TASK TO COMPLETE
Each line below containing the word "Features" needs to be shown.

SOURCE MATERIAL
* * * * *
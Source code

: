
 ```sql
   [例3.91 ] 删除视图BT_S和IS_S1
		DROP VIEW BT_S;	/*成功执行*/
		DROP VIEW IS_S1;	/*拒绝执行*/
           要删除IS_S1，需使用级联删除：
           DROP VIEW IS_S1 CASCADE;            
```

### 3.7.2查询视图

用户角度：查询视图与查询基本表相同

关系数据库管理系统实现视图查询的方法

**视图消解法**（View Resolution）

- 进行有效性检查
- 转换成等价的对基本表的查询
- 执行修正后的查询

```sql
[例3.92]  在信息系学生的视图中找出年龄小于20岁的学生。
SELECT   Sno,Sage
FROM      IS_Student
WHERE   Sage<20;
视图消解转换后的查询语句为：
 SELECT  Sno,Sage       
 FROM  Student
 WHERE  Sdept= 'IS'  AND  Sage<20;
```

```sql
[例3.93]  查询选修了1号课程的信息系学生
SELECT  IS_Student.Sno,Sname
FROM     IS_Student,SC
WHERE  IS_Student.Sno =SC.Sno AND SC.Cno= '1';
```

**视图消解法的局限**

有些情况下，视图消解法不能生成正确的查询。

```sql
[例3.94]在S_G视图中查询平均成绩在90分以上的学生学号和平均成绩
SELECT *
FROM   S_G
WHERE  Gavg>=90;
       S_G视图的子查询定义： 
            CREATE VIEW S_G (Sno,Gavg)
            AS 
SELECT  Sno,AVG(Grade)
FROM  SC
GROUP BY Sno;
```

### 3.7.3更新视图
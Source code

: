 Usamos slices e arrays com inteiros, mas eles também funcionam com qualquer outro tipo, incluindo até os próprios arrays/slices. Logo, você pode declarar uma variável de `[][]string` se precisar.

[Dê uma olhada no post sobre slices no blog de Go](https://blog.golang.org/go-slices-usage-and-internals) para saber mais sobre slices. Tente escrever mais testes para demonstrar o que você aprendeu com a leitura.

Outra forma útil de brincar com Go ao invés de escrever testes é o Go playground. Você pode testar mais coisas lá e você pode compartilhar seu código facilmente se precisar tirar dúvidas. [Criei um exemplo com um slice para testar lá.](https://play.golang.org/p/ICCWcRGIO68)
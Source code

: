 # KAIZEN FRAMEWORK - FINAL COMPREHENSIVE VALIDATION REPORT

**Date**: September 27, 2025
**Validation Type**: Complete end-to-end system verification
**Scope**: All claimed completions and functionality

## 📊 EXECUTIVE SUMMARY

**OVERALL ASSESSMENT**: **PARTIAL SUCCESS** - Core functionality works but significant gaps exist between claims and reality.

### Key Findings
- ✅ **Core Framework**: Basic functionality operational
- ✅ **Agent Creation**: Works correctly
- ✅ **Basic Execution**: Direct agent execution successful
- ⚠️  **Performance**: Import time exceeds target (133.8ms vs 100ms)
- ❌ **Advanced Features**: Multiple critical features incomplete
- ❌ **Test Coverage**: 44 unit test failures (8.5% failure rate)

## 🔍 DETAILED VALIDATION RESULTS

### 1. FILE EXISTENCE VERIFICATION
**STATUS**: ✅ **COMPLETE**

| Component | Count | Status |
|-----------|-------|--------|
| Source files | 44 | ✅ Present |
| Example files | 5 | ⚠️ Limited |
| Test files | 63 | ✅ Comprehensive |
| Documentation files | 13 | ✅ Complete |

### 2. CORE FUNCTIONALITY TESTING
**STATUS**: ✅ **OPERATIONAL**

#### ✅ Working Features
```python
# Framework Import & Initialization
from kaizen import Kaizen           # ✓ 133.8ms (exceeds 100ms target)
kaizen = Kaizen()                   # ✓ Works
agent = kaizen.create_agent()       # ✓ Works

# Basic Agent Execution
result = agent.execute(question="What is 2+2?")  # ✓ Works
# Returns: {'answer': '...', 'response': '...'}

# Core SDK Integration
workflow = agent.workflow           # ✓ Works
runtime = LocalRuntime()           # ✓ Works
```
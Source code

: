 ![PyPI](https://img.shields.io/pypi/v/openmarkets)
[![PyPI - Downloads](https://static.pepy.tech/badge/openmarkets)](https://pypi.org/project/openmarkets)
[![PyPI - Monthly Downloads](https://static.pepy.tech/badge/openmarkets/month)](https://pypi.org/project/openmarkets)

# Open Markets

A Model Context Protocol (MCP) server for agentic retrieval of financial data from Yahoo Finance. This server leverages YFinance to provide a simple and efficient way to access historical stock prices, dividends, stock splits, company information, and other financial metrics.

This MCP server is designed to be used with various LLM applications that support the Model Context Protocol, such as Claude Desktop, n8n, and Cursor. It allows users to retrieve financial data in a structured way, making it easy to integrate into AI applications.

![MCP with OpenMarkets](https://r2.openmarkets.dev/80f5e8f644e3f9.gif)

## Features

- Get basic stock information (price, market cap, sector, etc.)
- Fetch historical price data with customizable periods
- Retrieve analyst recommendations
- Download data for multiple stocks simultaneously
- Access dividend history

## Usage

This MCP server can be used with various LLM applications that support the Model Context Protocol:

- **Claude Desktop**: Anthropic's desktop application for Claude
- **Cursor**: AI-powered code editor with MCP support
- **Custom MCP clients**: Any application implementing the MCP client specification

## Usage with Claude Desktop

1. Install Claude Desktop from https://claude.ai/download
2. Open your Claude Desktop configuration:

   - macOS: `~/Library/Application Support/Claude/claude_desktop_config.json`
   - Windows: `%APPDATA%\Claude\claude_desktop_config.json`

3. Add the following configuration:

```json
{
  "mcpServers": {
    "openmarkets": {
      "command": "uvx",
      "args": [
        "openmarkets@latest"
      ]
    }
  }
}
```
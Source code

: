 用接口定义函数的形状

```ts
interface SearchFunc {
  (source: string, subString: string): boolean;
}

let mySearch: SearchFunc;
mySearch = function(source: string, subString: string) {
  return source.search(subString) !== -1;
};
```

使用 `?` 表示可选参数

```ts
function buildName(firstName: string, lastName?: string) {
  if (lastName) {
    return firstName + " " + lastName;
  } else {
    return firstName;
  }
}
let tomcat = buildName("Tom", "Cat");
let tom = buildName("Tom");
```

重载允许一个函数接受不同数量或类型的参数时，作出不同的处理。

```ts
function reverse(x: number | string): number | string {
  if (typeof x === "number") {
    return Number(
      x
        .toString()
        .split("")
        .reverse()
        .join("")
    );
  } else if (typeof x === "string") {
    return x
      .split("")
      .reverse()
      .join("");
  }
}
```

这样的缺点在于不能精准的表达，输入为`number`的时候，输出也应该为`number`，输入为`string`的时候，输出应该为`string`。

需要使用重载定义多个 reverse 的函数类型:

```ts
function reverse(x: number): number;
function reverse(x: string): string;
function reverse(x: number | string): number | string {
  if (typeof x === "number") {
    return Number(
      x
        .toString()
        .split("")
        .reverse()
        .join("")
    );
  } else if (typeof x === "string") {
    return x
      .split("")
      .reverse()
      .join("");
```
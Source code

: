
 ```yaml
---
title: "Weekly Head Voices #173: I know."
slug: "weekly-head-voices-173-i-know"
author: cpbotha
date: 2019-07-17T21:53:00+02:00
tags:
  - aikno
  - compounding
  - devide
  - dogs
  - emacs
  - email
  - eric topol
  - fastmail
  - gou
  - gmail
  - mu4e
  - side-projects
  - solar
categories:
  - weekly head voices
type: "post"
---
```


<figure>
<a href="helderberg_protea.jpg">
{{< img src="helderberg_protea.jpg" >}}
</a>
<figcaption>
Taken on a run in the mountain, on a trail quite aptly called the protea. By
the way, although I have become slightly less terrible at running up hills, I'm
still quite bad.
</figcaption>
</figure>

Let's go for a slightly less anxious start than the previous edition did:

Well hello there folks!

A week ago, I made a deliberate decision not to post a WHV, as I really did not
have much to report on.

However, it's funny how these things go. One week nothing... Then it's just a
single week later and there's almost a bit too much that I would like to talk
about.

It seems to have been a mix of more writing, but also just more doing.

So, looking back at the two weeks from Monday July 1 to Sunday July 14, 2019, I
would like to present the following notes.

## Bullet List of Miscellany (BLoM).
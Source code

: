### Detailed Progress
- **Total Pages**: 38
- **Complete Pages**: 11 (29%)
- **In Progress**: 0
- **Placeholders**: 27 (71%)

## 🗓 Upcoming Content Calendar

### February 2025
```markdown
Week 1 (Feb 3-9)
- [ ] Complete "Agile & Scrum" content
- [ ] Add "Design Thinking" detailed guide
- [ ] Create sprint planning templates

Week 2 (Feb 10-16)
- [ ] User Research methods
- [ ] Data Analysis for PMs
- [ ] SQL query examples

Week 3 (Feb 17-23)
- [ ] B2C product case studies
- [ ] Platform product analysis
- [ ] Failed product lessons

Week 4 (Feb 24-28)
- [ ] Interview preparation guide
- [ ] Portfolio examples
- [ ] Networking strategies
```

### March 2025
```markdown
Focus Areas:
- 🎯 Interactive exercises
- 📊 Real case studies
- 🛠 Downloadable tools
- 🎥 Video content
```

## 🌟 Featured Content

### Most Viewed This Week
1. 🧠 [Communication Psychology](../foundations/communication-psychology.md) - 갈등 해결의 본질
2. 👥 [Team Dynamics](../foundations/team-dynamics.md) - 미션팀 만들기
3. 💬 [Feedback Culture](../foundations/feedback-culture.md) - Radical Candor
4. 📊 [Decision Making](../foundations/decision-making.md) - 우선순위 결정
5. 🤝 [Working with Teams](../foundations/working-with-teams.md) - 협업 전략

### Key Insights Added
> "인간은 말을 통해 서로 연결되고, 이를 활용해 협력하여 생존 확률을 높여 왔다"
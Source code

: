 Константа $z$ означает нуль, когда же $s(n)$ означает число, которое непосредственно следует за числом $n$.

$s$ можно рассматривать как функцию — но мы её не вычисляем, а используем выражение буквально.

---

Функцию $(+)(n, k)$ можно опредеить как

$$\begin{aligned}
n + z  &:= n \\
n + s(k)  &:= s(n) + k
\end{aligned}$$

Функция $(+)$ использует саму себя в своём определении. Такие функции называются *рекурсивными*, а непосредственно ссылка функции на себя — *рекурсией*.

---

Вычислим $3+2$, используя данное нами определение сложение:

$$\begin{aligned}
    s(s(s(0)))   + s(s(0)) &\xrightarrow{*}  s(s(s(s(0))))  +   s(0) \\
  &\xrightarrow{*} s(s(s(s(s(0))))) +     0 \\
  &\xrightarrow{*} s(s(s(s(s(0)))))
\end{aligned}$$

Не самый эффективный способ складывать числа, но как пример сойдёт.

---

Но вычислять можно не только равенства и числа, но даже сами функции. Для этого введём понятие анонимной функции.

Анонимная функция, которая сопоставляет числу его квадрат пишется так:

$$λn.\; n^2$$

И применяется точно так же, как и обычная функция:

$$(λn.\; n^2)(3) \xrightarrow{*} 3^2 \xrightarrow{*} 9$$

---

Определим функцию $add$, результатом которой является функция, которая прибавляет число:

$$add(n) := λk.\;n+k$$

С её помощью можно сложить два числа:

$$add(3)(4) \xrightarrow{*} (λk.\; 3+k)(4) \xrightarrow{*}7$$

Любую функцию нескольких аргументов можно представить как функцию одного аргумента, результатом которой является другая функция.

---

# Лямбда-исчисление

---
* * * * *
ANSWER BELOW
- ❌ **Advanced Features**: Multiple critical features incomplete
#### ✅ Working Features
## Features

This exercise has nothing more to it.